Trop de belles couleurs sont sans âme, trop de belles formes manquent de vie : ni émotion ni amour de la nature. J’en viens à penser que nos joies et nos douleurs valent mieux que toutes les fausses sciences et les vaines théories. « Courage ! et mettons de tout ça dans la peinture ! » écrivait Corot, à propos d’une maladie, d’une souffrance qu’il supportait chrétiennement comme une épreuve (lettre à Auguin, 6 janvier 1875). Et il disait encore : « J’interprète avec mon cœur autant qu’avec mon œil. » Et quel œil ! cependant fut-il jamais un peintre plus peintre que Corot ? N’est-ce pas en lui qu’on trouve le mieux avec le plus de variété, d’abondance et de spontanéité, la « pure substance picturale » ? Rien de moins littéraire que cette œuvre sur laquelle on a pu faire d’ailleurs tant de littérature. Or, dans ses études les plus directes d’après nature, dans ses figures d’après le modèle prosaïquement costumé ; qu’il peigne une usine, un arbre ou le motif le plus quelconque, — il n’y a rien où n’apparaisse son âme, sa belle âme d’idéaliste et de croyant. C’est qu’il mettait de « tout ça » dans sa peinture. Dans le livre si fervent de M. Moreau-Nélaton, monument définitif élevé à la gloire du Maître, on aperçoit, au cours du récit de cette noble existence, l’intime correspondance entre la vie de l’homme et son œuvre, entre ses qualités morales, sa simplicité, sa bonhomie, sa hauteur d’âme et la poésie de ses tableaux. Tout peintre qui n’est pas en quelque façon poète est un mauvais peintre. Il faut peindre comme Corot, avec les yeux et avec le cœur. Et peut-être vaudrait-il mieux que la Raison restât plus souvent derrière la toile.

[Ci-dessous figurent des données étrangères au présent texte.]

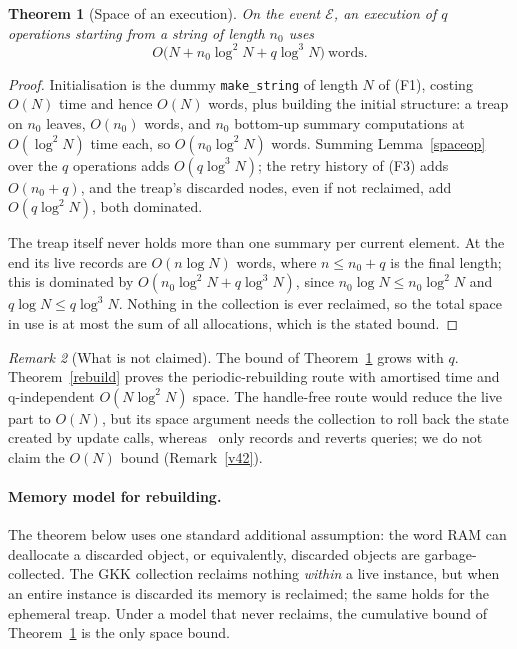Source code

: ﻿\documentclass[11pt]{article}
\theoremstyle{plain}
\newtheorem{theorem}{Theorem}
\theoremstyle{remark}
\newtheorem{remark}[theorem]{Remark}
\begin{document}
\begin{theorem}[Space of an execution]\label{spacetot}
On the event $\mathcal E$, an execution of $q$ operations starting from a string of length $n_0$ uses
\[
O\bigl(N+n_0\log^2N+q\log^3N\bigr)\ \text{words}.
\]
\end{theorem}
\begin{proof}
Initialisation is the dummy \texttt{make\_string} of length $N$ of (F1), costing $O(N)$ time and hence $O(N)$ words, plus building the initial structure: a treap on $n_0$ leaves, $O(n_0)$ words, and $n_0$ bottom-up summary computations at $O(\log^2N)$ time each, so $O(n_0\log^2N)$ words. Summing Lemma~\ref{spaceop} over the $q$ operations adds $O(q\log^3N)$; the retry history of (F3) adds $O(n_0+q)$, and the treap's discarded nodes, even if not reclaimed, add $O(q\log^2N)$, both dominated.

The treap itself never holds more than one summary per current element. At the end its live records are $O(n\log N)$ words, where $n\le n_0+q$ is the final length; this is dominated by $O(n_0\log^2N+q\log^3N)$, since $n_0\log N\le n_0\log^2N$ and $q\log N\le q\log^3N$. Nothing in the collection is ever reclaimed, so the total space in use is at most the sum of all allocations, which is the stated bound.
\end{proof}

\begin{remark}[What is not claimed]\label{nospace}
The bound of Theorem~\ref{spacetot} grows with $q$. Theorem~\ref{rebuild} proves the periodic-rebuilding route with amortised time and q-independent $O(N\log^2N)$ space. The handle-free route would reduce the live part to $O(N)$, but its space argument needs the collection to roll back the state created by update calls, whereas~\cite[App.~A]{GKK} only records and reverts queries; we do not claim the $O(N)$ bound (Remark~\ref{v42}).
\end{remark}

\paragraph{Memory model for rebuilding.}
The theorem below uses one standard additional assumption: the word RAM can deallocate a discarded object, or equivalently, discarded objects are garbage-collected. The GKK collection reclaims nothing \emph{within} a live instance, but when an entire instance is discarded its memory is reclaimed; the same holds for the ephemeral treap. Under a model that never reclaims, the cumulative bound of Theorem~\ref{spacetot} is the only space bound.
\end{document}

  1. L’Ermitage, 15 juin 1906.
  2. Nous disions dans l’occident, février 1903. à propos d’une exposition de Mme Lisbeth (Delvolvé-Carrière), chez Durand-Ruel : On s’expliquerait volontiers devant les tableaux de Mme Delvolvé-Carrière sur ce qu’il faut entendre par le mot valeurs tant de fois défini et toujurs obscur, matière inépuisable qui alimente les entretiens des peintres.

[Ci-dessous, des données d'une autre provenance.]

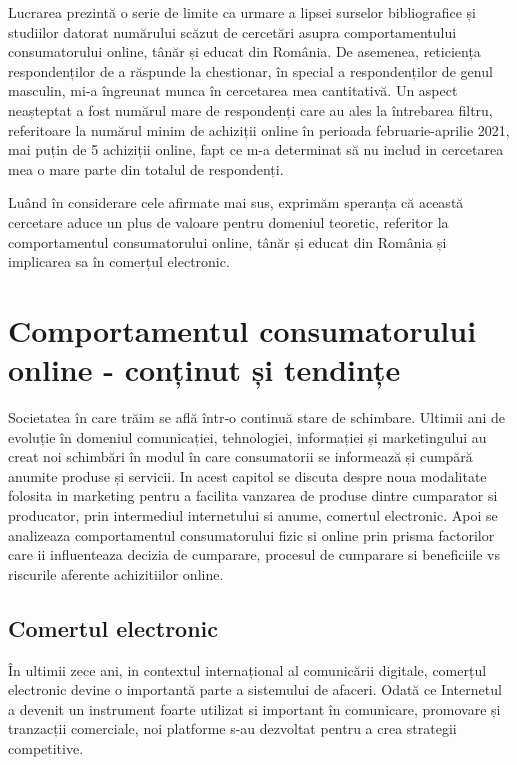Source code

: \documentclass[a4paper, 12pt]{article}
\begin{document}
	\quad Lucrarea prezintă o serie de limite ca urmare a lipsei surselor bibliografice și studiilor datorat numărului scăzut de cercetări asupra comportamentului consumatorului online, tânăr și educat din România. De asemenea, reticiența respondenților de a răspunde la chestionar, în special a respondenților de genul masculin, mi-a îngreunat munca în cercetarea mea cantitativă. Un aspect neașteptat a fost numărul mare de respondenți care au ales la întrebarea filtru, referitoare la numărul minim de achiziții online în perioada februarie-aprilie 2021, mai puțin de 5 achiziții online, fapt ce m-a determinat să nu includ in cercetarea mea o mare parte din totalul de respondenți.
	
	\quad Luând în considerare cele afirmate mai sus, exprimăm speranța că această cercetare aduce un plus de valoare pentru domeniul teoretic, referitor la comportamentul consumatorului online, tânăr și educat din România și implicarea sa în comerțul electronic.
		
	\newpage
	\setcounter{section}{0}
	\section{Comportamentul consumatorului online - conținut și tendințe}
	
	\quad\quad Societatea în care trăim se află într-o continuă stare de schimbare. Ultimii ani de evoluție în domeniul comunicației, tehnologiei, informației și marketingului au creat noi schimbări în modul în care consumatorii se informează și cumpără anumite produse și servicii. In acest capitol se discuta despre noua modalitate folosita in marketing pentru a facilita vanzarea de produse dintre cumparator si producator, prin intermediul internetului si anume, comertul electronic. Apoi se analizeaza comportamentul consumatorului fizic si online prin prisma factorilor care ii influenteaza decizia de cumparare, procesul de cumparare si beneficiile vs riscurile aferente achizitiilor online.

		\subsection{Comertul electronic}
	\quad \quad\space În ultimii zece ani, in contextul internațional al comunicării digitale, comerțul electronic devine o importantă parte a sistemului de afaceri. Odată ce Internetul a devenit un instrument foarte utilizat si important în comunicare, promovare și tranzacții comerciale, noi platforme s-au dezvoltat pentru a crea strategii competitive.
	
\end{document}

    Il y a deux sortes de valeurs : les rapports de ton et de lumière et les rapport de teinte ou de couleur. C’est selon qu’on considère les objets comme plus ou moins blancs ou noirs, clairs ou foncés ; ou qu’au contraire on n’en retient que la couleur au sens du prisme, bleu, rouge, jaune, etc., et qu’ainsi on les envisage comme plus ou moins gris ou éclatants. Dans la nature et dans les tableaux de presque tous les peintres, sauf peut-être Eugène Carrière, valeurs de tons et valeurs de teintes se confondent, constituent un seul et même terme du rapport ; on ne les sépare qu’artificiellement : quand on cligne les yeux devant la nature, c’est afin de forcer les contrastes de noir et de blanc, en faisant abstraction de la couleur. On décolore artificiellement les aspects des choses afin d’en mieux sérier les luminosités relatives.

    Les coloristes et spécialement les impressionnistes, avisés et délicats, ne séparent, point ce que Dieu a uni, Ils s’aperçoivent que tout est coloré, même le blanc, même le noir. Point de gamme de tons qui ne soient en même temps pour eux une gamme de teintes, une hiérarchie de couleurs dégradées. Pour eux ce qui est lumière est couleur ; et si leur palette est si vive et variée c’est qu’ils dosent tout ensemble les contrastes des tons et la variété concertante des teintes ; c’est qu’ils notent toutes les phrases, toutes les péripéties, tous les chatoiements de la lutte de l’arc-en-ciel et des ténèbres.

    Or, faites attention que Mme Delvolvé ajoute un coloris frêle et délicat au système de valeurs limité du noir au blanc qu’affectionne son maître Carrière. Mais ce coloris elle ne fait que le superposer à l’établissement des fonds. La pâleur d’une orchidée sa teinte d’un peu de mauve qu’aucune coloration voisine n’exalte ni n’explique. Ainsi elle ne donne pas une sensation de couleur, et les rapports qu’elle institue ne relèvent que d’une définition incomplète des valeurs, celle qui se limite au jeu des luminosités, abstraction faite des teintes.

    Aussi bien le charme que l’artiste en a su tirer est trop réel pour qu’on se plaigne de cet illogisme, d’ailleurs bien féminin, dont elle tempère avec tant de grâce l’austère système de sacrifices qu’elle tient de renseignement paternel.